News Group Newspapers (NGN) had applied to push back the trial for alleged unlawful information gathering in order to allow the court to determine whether the claims, by the Duke of Sussex and 41 others, were brought too late.

But Mr Justice Fancourt said that to do so would likely push the full trial back another two years, incurring significant extra cost in what has already proved to be “very expensive litigation”.

“I consider there are too few advantages at this stage to abandoning the orderly preparation of a trial on all issues to instead have a trial on only one issue,” he told the court.

He said the January 2025 trial date had been set in November 2022 and that NGN had left it too late to raise an objection.

“It would be quite a serious thing to overturn at such a late stage,” he said, noting that all existing parties had “been working for years” on the case.

The judge said a large amount of preparation had already been done “at considerable expense” with a view to all issues being tried in 2025.

‘Impossible’ legal costs

Mr Justice Fancourt also said that there was a “high risk” that both sides would fall out over the selection of claimants to be involved in a trial on a preliminary issue, which would prove “rather labour intensive”.

NGN’s lawyers had argued that it was the “most efficient” way of dealing with cases and could “promote” settlements.

David Sherborne, for the Duke and others, argued that a preliminary trial would be “pointless” and made “no sense at all”.

He told the judge: “This application is plainly tactical.”

Regardless, Mr Sherborne admitted earlier this week that the Duke might be forced to settle his claim because of “impossible” legal costs.

It came after fellow claimant Hugh Grant revealed he had settled with NGN for an “enormous sum” as he could not risk being saddled with an estimated £10 million legal bill.

In 2021, Sienna Miller, an actress, also settled her own case against the publisher, which her lawyers said at the time was because of the risk of having to pay millions of pounds in legal fees even if she won.

Mr Sherborne told the court on Wednesday: “The Duke of Sussex is subject to the same issues that Sienna Miller and Hugh Grant have been subject to, which is that offers are made [which] make it impossible for them to go ahead.”

Grant claimed that he was targeted by journalists and private investigators working for The Sun, “including burglaries to order, the breaking and entering of private property in order to obtain private information through bugging, landline tapping, phone hacking”.

But he said he had been forced to settle because the rules of civil litigation meant that if he was awarded damages “even a penny less” than the settlement offer, he would be liable for the legal costs of both sides.

“As is common with entirely innocent people, they are offering me an enormous sum of money to keep this matter out of court,” Grant wrote in a lengthy explanation on X, formally Twitter.

“I don’t want to accept this money or settle.

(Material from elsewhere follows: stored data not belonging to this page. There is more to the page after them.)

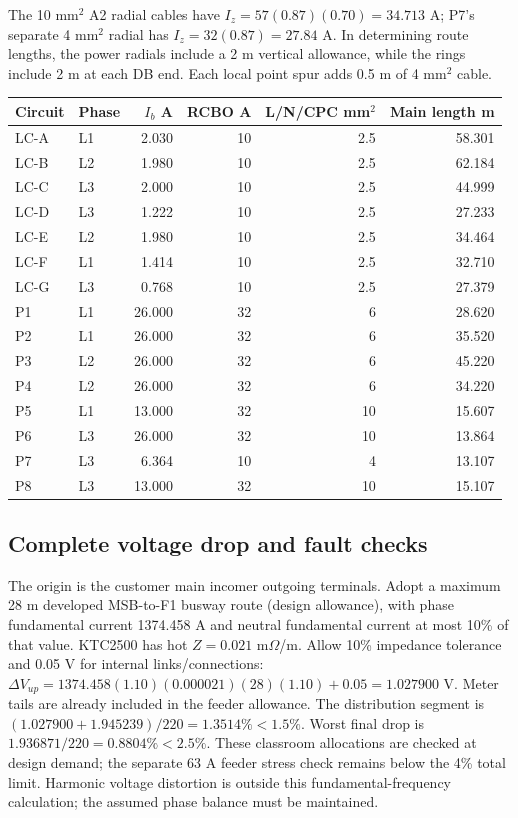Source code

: The 10 mm$^2$ A2 radial cables have $I_z=57(0.87)(0.70)=34.713$ A;  P7's separate 4 mm$^2$ radial has $I_z=32(0.87)=27.84$ A. In determining route lengths, the power radials include a 2 m vertical allowance, while the rings include 2 m at each DB end. Each local point spur adds 0.5 m of 4 mm$^2$ cable.
\begingroup\small\renewcommand{\arraystretch}{1.0}
\begin{longtable}{llrrrr}\toprule
Circuit & Phase & $I_b$ A & RCBO A & L/N/CPC mm$^2$ & Main length m\\\midrule\endhead

LC-A & L1 & 2.030 & 10 & 2.5 & 58.301 \\
LC-B & L2 & 1.980 & 10 & 2.5 & 62.184 \\
LC-C & L3 & 2.000 & 10 & 2.5 & 44.999 \\
LC-D & L3 & 1.222 & 10 & 2.5 & 27.233 \\
LC-E & L2 & 1.980 & 10 & 2.5 & 34.464 \\
LC-F & L1 & 1.414 & 10 & 2.5 & 32.710 \\
LC-G & L3 & 0.768 & 10 & 2.5 & 27.379 \\
P1 & L1 & 26.000 & 32 & 6 & 28.620 \\
P2 & L1 & 26.000 & 32 & 6 & 35.520 \\
P3 & L2 & 26.000 & 32 & 6 & 45.220 \\
P4 & L2 & 26.000 & 32 & 6 & 34.220 \\
P5 & L1 & 13.000 & 32 & 10 & 15.607 \\
P6 & L3 & 26.000 & 32 & 10 & 13.864 \\
P7 & L3 & 6.364 & 10 & 4 & 13.107 \\
P8 & L3 & 13.000 & 32 & 10 & 15.107 \\

\bottomrule\end{longtable}
\endgroup
\subsection*{Complete voltage drop and fault checks}
The origin is the customer main incomer outgoing terminals. Adopt a maximum 28 m developed MSB-to-F1 busway route (design allowance), with phase fundamental current 1374.458 A and neutral fundamental current at most 10\% of that value. KTC2500 has hot $Z=0.021$ m$\Omega$/m. Allow 10\% impedance tolerance and 0.05 V for internal links/connections: $\Delta V_{up}=1374.458(1.10)(0.000021)(28)(1.10)+0.05=1.027900$ V. Meter tails are already included in the feeder allowance. The distribution segment is $(1.027900+1.945239)/220=1.3514\%<1.5\%$. Worst final drop is $1.936871/220=0.8804\%<2.5\%$. These classroom allocations are checked at design demand; the separate 63 A feeder stress check remains below the 4\% total limit. Harmonic voltage distortion is outside this fundamental-frequency calculation; the assumed phase balance must be maintained.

I would love to see all the allegations that they deny tested in court … Rupert Murdoch’s lawyers are very expensive. So even if every allegation is proven in court, I would still be liable for something approaching £10 million in costs. I’m afraid I am shying at that fence.”

The actor vowed to donate the money to groups such as Hacked Off “to expose the worst excesses of our oligarch-owned press”.

The Duke is awaiting a ruling on whether he can extend the parameters of his own claim by incorporating allegations dating back as far as 1994 and stretching until 2016, rather than the current 1996 until 2011.